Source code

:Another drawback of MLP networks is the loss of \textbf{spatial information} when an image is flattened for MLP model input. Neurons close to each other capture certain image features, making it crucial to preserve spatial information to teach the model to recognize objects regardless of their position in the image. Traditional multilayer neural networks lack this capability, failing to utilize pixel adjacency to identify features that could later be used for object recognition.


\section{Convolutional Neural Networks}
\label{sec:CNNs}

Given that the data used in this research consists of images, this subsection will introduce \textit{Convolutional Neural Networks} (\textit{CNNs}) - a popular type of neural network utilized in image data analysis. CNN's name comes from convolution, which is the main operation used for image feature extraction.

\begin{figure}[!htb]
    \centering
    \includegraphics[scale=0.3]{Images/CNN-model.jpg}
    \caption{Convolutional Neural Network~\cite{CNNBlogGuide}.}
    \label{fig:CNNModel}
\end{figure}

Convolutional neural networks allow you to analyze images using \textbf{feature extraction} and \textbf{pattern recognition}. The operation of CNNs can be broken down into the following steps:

........

**Problem statement**
Restate the listing word for word.

**Your solution**
Source code

:Another drawback of MLP networks is the loss of \textbf{spatial information} when an image is flattened for MLP model input. Neurons close to each other capture certain image features, making it crucial to preserve spatial information to teach the model to recognize objects regardless of their position in the image. Traditional multilayer neural networks lack this capability, failing to utilize pixel adjacency to identify features that could later be used for object recognition.


\section{Convolutional Neural Networks}
\label{sec:CNNs}

Given that the data used in this research consists of images, this subsection will introduce \textit{Convolutional Neural Networks} (\textit{CNNs}) - a popular type of neural network utilized in image data analysis. CNN's name comes from convolution, which is the main operation used for image feature extraction.

\begin{figure}[!htb]
    \centering
    \includegraphics[scale=0.3]{Images/CNN-model.jpg}
    \caption{Convolutional Neural Network~\cite{CNNBlogGuide}.}
    \label{fig:CNNModel}
\end{figure}

Convolutional neural networks allow you to analyze images using \textbf{feature extraction} and \textbf{pattern recognition}. The operation of CNNs can be broken down into the following steps:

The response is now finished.